Mallagnostus Howell, 1935, is a trilobite genus belonging to the family Weymouthiidae Kobayashi T. (1943), Order Agnostida Salter (1864) according to Whittington et al. 1997. It lived during the late Lower Cambrian, with remains found in USA (New York), Canada (Newfoundland), Spain, England, Russia (Tuva, Gorno-Altayskaya), Mongolia, and the early Middle Cambrian as reported from China (Tian Shan) and Russia (Yakutia).

== Taxonomy ==
Mallagnostus was originally described as belonging to the Agnostina, but it is more appropriately placed in the Eodiscina.
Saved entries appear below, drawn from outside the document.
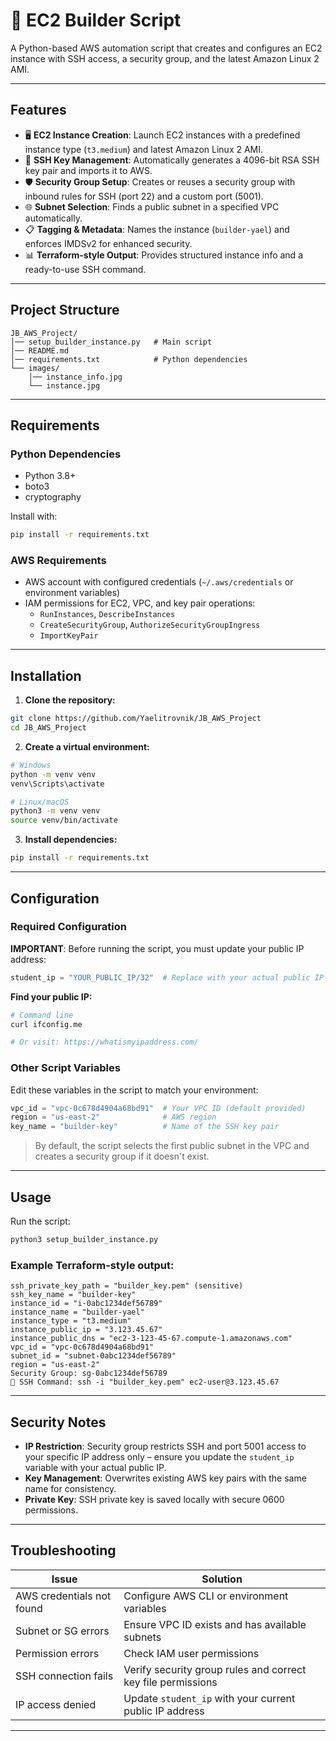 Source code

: # 🚀 EC2 Builder Script

A Python-based AWS automation script that creates and configures an EC2 instance with SSH access, a security group, and the latest Amazon Linux 2 AMI.

---

## Features

- 🖥️ **EC2 Instance Creation**: Launch EC2 instances with a predefined instance type (`t3.medium`) and latest Amazon Linux 2 AMI.  
- 🔑 **SSH Key Management**: Automatically generates a 4096-bit RSA SSH key pair and imports it to AWS.  
- 🛡️ **Security Group Setup**: Creates or reuses a security group with inbound rules for SSH (port 22) and a custom port (5001).  
- 🌐 **Subnet Selection**: Finds a public subnet in a specified VPC automatically.  
- 📋 **Tagging & Metadata**: Names the instance (`builder-yael`) and enforces IMDSv2 for enhanced security.  
- 📊 **Terraform-style Output**: Provides structured instance info and a ready-to-use SSH command.  

---

## Project Structure

```
JB_AWS_Project/
│── setup_builder_instance.py   # Main script
│── README.md
│── requirements.txt            # Python dependencies
└── images/
    │── instance_info.jpg
    └── instance.jpg
```

---

## Requirements

### Python Dependencies

- Python 3.8+
- boto3
- cryptography

Install with:

```bash
pip install -r requirements.txt
```

### AWS Requirements

* AWS account with configured credentials (`~/.aws/credentials` or environment variables)
* IAM permissions for EC2, VPC, and key pair operations:
  * `RunInstances`, `DescribeInstances`
  * `CreateSecurityGroup`, `AuthorizeSecurityGroupIngress`
  * `ImportKeyPair`

---

## Installation

1. **Clone the repository:**

```bash
git clone https://github.com/Yaelitrovnik/JB_AWS_Project
cd JB_AWS_Project
```

2. **Create a virtual environment:**

```bash
# Windows
python -m venv venv
venv\Scripts\activate

# Linux/macOS
python3 -m venv venv
source venv/bin/activate
```

3. **Install dependencies:**

```bash
pip install -r requirements.txt
```

---

## Configuration

### Required Configuration

**IMPORTANT**: Before running the script, you must update your public IP address:

```python
student_ip = "YOUR_PUBLIC_IP/32"  # Replace with your actual public IP
```

**Find your public IP:**
```bash
# Command line
curl ifconfig.me

# Or visit: https://whatismyipaddress.com/
```

### Other Script Variables

Edit these variables in the script to match your environment:

```python
vpc_id = "vpc-0c678d4904a68bd91"  # Your VPC ID (default provided)
region = "us-east-2"              # AWS region
key_name = "builder-key"          # Name of the SSH key pair
```

> By default, the script selects the first public subnet in the VPC and creates a security group if it doesn't exist.

---

## Usage

Run the script:

```bash
python3 setup_builder_instance.py
```

### Example Terraform-style output:

```
ssh_private_key_path = "builder_key.pem" (sensitive)
ssh_key_name = "builder-key"
instance_id = "i-0abc1234def56789"
instance_name = "builder-yael"
instance_type = "t3.medium"
instance_public_ip = "3.123.45.67"
instance_public_dns = "ec2-3-123-45-67.compute-1.amazonaws.com"
vpc_id = "vpc-0c678d4904a68bd91"
subnet_id = "subnet-0abc1234def56789"
region = "us-east-2"
Security Group: sg-0abc1234def56789
🔐 SSH Command: ssh -i "builder_key.pem" ec2-user@3.123.45.67
```

---

## Security Notes

* **IP Restriction**: Security group restricts SSH and port 5001 access to your specific IP address only – ensure you update the `student_ip` variable with your actual public IP.
* **Key Management**: Overwrites existing AWS key pairs with the same name for consistency.
* **Private Key**: SSH private key is saved locally with secure 0600 permissions.

---

## Troubleshooting

| Issue                     | Solution                                                     |
| ------------------------- | ------------------------------------------------------------ |
| AWS credentials not found | Configure AWS CLI or environment variables                   |
| Subnet or SG errors       | Ensure VPC ID exists and has available subnets               |
| Permission errors         | Check IAM user permissions                                   |
| SSH connection fails      | Verify security group rules and correct key file permissions |
| IP access denied          | Update `student_ip` with your current public IP address      |

---

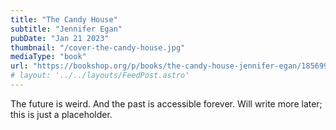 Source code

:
 ```yaml
---
title: "The Candy House"
subtitle: "Jennifer Egan"
pubDate: "Jan 21 2023"
thumbnail: "/cover-the-candy-house.jpg"
mediaType: "book"
url: "https://bookshop.org/p/books/the-candy-house-jennifer-egan/18569940?ean=9781476716763"
# layout: '../../layouts/FeedPost.astro'
---
```


The future is weird. And the past is accessible forever. Will write more later; this is just a placeholder. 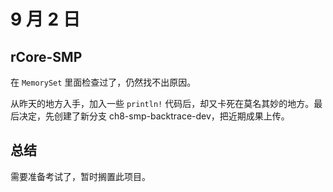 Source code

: # 9 月 2 日

## rCore-SMP

在 ```MemorySet``` 里面检查过了，仍然找不出原因。

从昨天的地方入手，加入一些 ```println!``` 代码后，却又卡死在莫名其妙的地方。最后决定，先创建了新分支 ch8-smp-backtrace-dev，把近期成果上传。

## 总结

需要准备考试了，暂时搁置此项目。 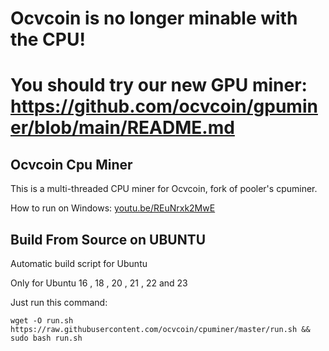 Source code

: # Ocvcoin is no longer minable with the CPU! 
# You should try our new GPU miner: https://github.com/ocvcoin/gpuminer/blob/main/README.md



## Ocvcoin Cpu Miner



This is a multi-threaded CPU miner for Ocvcoin,
fork of pooler's cpuminer.



How to run on Windows: [youtu.be/REuNrxk2MwE](https://youtu.be/REuNrxk2MwE)


Build From Source on UBUNTU
----------------

Automatic build script for Ubuntu

Only for Ubuntu 16 , 18 , 20 , 21 , 22 and 23

Just run this command:
```
wget -O run.sh https://raw.githubusercontent.com/ocvcoin/cpuminer/master/run.sh && sudo bash run.sh

```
Within the Weymouthiidae, Mallagnostus belongs to a clade that further includes Tannudiscus, Jinghediscus and the Agnostina.

== Distribution ==
- M. desideratus Walcott, 1890, is from the Lower Cambrian Olenellus Zone of North America.
- M. limbatus Pokrovskaya, 1959, has been collected from the upper Lower Cambrian of New York, and the Toyonian of the Russian Federation (Obruchev stage, Shivelig Formation, Shivelig-Khem River, Tuva, Altay-Sayan, Siberia, 51.4° N, 94.2° E)
- M. llarenai Richter and Richter, 1941, is found in the late Lower Cambrian of Spain (serratus Band, Herrerias-Mergel Formation, Cala).

== Ecology ==
Mallagnostus limbatus occurs with Tannudiscus tannuolaicus, Menneraspis striata, Beldirella pulchra and Cheiruroides maslovi.

== Description ==
Mallagnostus is isopygous and, like all Weymouthiidae, lacks eyes and facial sutures. The cephalon is semi-elliptical with unfurrowed glabella (in one species there are lateral indentations). The glabella does not quite reach the broad border furrow. The occipital ring (L0) is short (sag.), ill-defined, and does not carry a spine. Anterior border of cephalon is long, only gently convex, and becomes shallower further from the axis. The border furrow runs into the margin just in front of the genal angle. Thorax of three segments, as in all other Weymouthiidae where the thorax is known. The pygidial axis is conical with at least eight rings, and does not extend to the posterior border furrow. Pleural fields smooth.